=== Source data ===

=== Begin Enclosure ===

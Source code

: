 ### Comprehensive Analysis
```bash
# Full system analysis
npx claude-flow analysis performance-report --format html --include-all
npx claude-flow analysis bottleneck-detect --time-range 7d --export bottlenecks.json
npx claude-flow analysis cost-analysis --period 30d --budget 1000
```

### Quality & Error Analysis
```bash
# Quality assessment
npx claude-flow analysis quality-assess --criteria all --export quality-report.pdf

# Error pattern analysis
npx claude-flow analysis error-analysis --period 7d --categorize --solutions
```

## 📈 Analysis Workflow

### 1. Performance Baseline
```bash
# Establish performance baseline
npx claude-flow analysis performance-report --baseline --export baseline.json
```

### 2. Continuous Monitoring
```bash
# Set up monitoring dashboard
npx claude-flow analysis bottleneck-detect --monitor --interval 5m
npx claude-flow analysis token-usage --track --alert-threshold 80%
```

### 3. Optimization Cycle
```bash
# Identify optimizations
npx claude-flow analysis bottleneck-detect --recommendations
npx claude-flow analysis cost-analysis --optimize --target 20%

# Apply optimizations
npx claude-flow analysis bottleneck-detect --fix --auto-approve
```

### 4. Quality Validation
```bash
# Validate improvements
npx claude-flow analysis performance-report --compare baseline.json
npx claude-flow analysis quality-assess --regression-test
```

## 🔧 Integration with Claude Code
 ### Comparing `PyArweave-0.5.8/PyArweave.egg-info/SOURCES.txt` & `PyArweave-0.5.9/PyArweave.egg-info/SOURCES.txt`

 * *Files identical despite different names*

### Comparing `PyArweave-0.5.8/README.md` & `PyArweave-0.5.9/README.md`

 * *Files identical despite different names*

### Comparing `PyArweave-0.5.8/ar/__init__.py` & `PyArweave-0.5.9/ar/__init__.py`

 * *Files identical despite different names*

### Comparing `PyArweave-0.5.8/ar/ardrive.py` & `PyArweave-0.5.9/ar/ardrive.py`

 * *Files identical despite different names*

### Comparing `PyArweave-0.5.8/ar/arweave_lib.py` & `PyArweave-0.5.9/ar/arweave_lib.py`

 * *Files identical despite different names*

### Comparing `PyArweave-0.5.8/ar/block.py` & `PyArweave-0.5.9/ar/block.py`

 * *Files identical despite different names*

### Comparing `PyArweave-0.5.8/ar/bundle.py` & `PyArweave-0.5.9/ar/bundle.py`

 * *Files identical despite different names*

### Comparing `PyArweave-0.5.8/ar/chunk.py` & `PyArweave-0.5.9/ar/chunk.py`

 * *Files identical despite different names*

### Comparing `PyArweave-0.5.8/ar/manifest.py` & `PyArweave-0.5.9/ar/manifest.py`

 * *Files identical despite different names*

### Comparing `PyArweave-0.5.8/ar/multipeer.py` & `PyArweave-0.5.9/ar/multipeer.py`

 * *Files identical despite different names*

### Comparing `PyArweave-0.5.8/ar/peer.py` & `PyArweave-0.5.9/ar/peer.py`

=== End Enclosure ===

Matching lines for the string "period": count them across the listing and reply with the number alone.

=== Problem solution ===
2